- Why are layoffs happening?
- The warning signs that you may be getting laid off
- What to do if you are worried about getting laid off
Q: How will I know if I’m about to get laid off? What should I do if I am laid off from my full-time position?
A: Determining whether you’re about to get laid off or not is a risky game. There’s no way to know for sure, and while understanding the warning signs is good, you may wind up making yourself more anxious than necessary by focusing too heavily on when your layoff is coming. If you get laid off, the first steps are understanding severance, applying for applicable benefits, and creating a plan of action.
Getting laid off is something that happens to nearly half, or 40%, of the American workforce at some time or another, yet it remains a topic that many are unwilling to breach.
Although the topic may feel uncomfortable at times, this doesn’t serve the 48% of American workers who deal with some level of layoff anxiety.
Considering the sheer number of larger American corporations that have announced layoffs this year, there’s a good chance that you or someone you know is currently dealing with getting laid off.
Companies like Walmart, BuzzFeed, Whole Foods, and Lyft, to name a few, are all laying off employees this year, so it’s very likely that most communities will be forced to deal with layoffs this year as well, whether by association or directly.
As more individuals deal with the financial, and in many cases emotional, fallout of getting laid off, the more open the dialogue is, the better.
One of the worst aspects of getting laid off is the isolation experienced in the immediate aftermath. If more individuals are open about their experiences, some of this isolation can be quelled.
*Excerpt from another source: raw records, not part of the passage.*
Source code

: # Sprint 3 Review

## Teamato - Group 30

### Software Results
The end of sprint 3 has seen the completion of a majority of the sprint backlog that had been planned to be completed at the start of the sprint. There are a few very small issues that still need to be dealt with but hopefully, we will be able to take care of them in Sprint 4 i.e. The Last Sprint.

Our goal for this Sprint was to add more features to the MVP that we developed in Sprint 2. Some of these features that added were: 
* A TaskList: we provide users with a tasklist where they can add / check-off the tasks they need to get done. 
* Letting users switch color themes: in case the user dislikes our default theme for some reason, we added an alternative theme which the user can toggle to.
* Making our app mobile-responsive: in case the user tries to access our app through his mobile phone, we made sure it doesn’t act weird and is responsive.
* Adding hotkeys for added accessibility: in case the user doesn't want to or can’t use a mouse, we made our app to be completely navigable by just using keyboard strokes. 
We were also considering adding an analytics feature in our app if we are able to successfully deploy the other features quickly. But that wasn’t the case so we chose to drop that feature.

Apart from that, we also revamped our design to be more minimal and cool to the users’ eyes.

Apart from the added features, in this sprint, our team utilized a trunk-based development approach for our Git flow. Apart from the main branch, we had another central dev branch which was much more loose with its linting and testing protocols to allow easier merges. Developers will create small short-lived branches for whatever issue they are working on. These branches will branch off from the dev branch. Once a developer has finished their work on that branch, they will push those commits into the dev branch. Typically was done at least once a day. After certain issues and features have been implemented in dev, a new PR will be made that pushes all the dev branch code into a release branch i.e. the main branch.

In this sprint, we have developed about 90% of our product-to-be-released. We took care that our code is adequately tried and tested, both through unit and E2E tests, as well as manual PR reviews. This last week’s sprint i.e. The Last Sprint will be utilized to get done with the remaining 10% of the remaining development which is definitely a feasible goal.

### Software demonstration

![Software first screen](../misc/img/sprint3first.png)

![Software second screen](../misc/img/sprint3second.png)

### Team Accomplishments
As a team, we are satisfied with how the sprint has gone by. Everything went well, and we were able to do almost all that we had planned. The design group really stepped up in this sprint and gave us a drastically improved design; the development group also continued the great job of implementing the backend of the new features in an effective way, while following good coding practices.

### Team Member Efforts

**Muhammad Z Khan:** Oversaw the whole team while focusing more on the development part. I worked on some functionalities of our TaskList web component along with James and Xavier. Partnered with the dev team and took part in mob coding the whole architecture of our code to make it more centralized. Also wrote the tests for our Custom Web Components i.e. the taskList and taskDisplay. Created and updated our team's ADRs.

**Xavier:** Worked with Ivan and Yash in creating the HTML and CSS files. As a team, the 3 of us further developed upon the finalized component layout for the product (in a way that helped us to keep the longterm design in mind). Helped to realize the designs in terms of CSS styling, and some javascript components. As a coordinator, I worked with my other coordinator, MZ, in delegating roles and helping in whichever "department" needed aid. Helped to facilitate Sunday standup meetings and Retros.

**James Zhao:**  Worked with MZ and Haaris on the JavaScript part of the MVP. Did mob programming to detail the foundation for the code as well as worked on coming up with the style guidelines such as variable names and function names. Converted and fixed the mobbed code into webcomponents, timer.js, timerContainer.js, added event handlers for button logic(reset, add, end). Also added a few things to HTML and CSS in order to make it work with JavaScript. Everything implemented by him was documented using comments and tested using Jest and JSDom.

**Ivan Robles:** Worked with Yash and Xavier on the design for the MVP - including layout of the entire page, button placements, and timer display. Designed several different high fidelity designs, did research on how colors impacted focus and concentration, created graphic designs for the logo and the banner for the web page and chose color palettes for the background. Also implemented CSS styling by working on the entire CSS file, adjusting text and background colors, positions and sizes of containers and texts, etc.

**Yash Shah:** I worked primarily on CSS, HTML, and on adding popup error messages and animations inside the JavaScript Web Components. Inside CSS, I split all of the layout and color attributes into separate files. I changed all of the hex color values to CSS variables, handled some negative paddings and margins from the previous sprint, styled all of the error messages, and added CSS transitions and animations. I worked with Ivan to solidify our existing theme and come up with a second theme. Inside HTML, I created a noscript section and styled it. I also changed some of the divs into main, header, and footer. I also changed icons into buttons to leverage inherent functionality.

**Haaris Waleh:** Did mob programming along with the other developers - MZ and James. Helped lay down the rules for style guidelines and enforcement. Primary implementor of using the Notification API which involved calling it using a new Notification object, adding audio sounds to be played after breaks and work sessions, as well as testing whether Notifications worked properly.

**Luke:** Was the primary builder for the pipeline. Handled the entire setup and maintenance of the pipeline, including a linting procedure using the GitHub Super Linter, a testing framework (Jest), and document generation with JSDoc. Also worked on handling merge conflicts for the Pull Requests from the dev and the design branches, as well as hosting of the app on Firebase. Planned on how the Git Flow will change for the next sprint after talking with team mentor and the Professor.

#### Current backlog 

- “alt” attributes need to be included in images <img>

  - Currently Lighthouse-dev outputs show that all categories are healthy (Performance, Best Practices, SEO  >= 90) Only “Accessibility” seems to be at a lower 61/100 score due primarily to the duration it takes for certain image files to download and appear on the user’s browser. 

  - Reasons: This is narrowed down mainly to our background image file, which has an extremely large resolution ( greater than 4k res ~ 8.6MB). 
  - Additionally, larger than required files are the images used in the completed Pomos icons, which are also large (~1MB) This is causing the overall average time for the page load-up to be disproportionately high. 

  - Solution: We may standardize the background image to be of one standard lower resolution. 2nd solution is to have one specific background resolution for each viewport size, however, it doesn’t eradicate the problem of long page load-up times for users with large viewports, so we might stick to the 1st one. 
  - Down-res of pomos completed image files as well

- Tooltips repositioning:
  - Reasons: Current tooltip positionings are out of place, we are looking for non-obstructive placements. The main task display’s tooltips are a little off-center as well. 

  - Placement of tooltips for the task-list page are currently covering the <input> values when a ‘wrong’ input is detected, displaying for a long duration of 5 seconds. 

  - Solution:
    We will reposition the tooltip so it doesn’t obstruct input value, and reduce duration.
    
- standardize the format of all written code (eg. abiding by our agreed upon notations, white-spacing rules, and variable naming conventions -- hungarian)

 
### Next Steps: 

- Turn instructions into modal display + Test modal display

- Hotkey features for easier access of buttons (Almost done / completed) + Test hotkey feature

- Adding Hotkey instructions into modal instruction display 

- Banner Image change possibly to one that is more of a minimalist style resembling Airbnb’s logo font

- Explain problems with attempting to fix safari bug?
Alternatively, some professionals look at layoffs differently and think those affected should ask, “why being laid off is good?” rather than assuming the situation is wholly negative.
In this article, we’ll explore why layoffs are happening, some of the warning signs associated with layoffs, how to deal with being worried about layoffs, and finally, how you can use getting laid off to pursue more exciting ventures.
So, if you’re asking, “what to do if you get laid off?” – you’re asking the right questions. Even if you’re dealing with something as frustrating as getting laid off while pregnant or even getting laid off during maternity leave, you can turn the situation into a net positive.
Keep reading to better understand why getting laid off is good!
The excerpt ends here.